Copy out all lines of the records in which the word "provides" appears.

Records drawn from a dataset:
↓↓↓
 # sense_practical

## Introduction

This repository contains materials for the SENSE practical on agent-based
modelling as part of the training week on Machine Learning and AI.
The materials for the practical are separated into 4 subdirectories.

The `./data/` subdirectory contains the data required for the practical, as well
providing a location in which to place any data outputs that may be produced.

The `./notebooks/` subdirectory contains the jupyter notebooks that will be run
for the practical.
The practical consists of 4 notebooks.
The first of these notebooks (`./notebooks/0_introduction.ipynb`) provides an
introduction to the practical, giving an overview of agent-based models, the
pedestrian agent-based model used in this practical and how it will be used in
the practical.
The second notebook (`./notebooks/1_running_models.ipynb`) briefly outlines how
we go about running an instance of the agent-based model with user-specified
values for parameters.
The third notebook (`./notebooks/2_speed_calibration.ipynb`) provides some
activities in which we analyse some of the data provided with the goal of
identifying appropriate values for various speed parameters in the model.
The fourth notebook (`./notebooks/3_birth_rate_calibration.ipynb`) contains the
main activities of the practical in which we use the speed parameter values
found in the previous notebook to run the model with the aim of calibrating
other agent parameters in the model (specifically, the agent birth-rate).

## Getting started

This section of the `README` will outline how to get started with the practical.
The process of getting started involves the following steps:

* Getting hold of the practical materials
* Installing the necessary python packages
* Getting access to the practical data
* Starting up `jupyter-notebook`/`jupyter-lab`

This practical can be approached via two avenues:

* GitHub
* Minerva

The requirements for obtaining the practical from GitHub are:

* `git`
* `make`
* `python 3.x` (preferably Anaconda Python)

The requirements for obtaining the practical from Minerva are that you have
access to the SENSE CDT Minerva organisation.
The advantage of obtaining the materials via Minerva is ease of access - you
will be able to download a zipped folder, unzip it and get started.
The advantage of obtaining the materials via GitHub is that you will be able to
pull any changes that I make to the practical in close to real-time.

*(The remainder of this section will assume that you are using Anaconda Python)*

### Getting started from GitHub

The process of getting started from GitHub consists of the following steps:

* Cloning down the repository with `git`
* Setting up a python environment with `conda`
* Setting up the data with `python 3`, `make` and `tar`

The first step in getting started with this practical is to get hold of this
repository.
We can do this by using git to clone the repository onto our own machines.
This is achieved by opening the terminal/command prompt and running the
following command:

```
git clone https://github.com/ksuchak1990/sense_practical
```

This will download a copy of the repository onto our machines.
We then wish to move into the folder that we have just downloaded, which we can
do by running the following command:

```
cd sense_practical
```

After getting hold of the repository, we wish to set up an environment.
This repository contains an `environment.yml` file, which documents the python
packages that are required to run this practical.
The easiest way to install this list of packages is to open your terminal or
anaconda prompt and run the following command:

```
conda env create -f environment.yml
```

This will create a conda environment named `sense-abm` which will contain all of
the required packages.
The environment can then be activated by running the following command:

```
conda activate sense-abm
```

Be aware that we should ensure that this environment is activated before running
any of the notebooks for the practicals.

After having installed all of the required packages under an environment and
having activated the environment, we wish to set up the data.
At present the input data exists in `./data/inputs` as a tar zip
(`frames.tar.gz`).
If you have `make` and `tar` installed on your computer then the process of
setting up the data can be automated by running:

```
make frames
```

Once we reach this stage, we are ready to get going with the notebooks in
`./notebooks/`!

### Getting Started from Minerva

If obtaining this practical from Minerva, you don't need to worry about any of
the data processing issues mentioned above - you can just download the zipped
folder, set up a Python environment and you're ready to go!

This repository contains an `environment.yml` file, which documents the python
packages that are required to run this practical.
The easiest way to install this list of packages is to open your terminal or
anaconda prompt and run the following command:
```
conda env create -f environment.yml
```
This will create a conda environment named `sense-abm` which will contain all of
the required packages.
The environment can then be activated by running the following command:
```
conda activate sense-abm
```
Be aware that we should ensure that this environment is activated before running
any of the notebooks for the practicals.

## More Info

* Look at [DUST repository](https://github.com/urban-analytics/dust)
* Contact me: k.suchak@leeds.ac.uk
↑↑↑
↓↓↓
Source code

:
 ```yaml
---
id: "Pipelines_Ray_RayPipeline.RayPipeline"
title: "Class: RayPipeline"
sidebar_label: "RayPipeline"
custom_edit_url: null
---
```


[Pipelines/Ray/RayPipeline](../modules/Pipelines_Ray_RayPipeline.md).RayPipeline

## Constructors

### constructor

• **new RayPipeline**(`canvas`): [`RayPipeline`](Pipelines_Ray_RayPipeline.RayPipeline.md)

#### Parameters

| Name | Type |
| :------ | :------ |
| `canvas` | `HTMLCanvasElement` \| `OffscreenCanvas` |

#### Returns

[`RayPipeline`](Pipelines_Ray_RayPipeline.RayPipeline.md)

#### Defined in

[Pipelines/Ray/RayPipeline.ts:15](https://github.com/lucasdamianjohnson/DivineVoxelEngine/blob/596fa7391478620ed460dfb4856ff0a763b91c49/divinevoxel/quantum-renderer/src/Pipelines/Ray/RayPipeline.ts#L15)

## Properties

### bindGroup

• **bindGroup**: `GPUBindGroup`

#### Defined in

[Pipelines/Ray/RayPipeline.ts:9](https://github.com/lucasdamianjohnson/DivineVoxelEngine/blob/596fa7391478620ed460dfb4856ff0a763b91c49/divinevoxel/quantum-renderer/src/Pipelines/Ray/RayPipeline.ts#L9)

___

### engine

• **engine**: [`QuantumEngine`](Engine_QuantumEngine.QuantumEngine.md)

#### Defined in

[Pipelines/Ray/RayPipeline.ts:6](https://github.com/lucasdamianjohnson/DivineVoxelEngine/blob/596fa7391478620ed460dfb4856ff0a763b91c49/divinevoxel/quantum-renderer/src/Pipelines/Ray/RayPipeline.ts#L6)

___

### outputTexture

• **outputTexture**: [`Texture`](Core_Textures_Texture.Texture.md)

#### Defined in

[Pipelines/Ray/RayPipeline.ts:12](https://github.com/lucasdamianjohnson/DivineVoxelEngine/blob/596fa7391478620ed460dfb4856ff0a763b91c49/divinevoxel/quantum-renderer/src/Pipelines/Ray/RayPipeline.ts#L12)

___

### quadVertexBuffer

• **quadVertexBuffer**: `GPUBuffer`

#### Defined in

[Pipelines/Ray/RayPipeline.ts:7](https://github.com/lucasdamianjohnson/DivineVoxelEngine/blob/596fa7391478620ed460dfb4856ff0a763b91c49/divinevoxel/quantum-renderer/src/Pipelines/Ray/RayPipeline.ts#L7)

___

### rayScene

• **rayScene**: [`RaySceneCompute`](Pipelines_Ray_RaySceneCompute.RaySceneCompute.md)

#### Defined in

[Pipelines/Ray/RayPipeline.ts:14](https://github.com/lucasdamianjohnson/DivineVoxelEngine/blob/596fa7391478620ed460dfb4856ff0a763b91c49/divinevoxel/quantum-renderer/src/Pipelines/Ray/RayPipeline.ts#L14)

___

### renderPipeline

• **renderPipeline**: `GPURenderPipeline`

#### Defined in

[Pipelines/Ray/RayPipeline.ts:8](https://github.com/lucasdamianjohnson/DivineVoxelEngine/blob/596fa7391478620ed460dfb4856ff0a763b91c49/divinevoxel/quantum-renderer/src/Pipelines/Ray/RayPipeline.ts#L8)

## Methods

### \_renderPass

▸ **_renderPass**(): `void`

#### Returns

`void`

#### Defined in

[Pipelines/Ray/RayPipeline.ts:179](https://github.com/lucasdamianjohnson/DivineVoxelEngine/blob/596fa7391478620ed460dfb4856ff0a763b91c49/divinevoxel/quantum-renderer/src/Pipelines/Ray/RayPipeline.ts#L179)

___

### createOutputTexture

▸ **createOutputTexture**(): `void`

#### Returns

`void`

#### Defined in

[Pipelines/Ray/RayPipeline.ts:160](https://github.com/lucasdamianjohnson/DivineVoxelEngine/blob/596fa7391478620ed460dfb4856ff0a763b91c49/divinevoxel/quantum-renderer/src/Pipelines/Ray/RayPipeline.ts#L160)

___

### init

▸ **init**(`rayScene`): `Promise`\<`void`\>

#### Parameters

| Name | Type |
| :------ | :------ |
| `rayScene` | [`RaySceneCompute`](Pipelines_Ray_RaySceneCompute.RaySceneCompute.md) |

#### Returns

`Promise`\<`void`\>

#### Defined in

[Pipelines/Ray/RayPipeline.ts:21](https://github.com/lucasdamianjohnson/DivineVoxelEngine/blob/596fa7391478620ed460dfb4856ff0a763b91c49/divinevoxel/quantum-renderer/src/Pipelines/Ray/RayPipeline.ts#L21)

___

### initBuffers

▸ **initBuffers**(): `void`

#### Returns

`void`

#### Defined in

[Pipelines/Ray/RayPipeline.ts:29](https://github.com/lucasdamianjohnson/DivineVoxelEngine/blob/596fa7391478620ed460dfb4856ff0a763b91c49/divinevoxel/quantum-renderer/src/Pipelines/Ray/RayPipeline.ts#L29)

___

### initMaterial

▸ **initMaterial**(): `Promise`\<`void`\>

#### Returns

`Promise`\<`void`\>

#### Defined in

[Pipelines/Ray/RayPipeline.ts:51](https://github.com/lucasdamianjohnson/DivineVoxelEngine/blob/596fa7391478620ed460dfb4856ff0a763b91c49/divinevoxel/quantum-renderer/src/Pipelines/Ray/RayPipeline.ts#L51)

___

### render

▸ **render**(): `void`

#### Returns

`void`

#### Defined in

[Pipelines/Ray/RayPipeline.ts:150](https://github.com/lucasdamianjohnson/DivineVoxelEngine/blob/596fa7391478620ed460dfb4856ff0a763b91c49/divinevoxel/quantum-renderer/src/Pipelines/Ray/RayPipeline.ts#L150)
↑↑↑
# PROBLEM SOLUTION:
The first of these notebooks (`./notebooks/0_introduction.ipynb`) provides an
The third notebook (`./notebooks/2_speed_calibration.ipynb`) provides some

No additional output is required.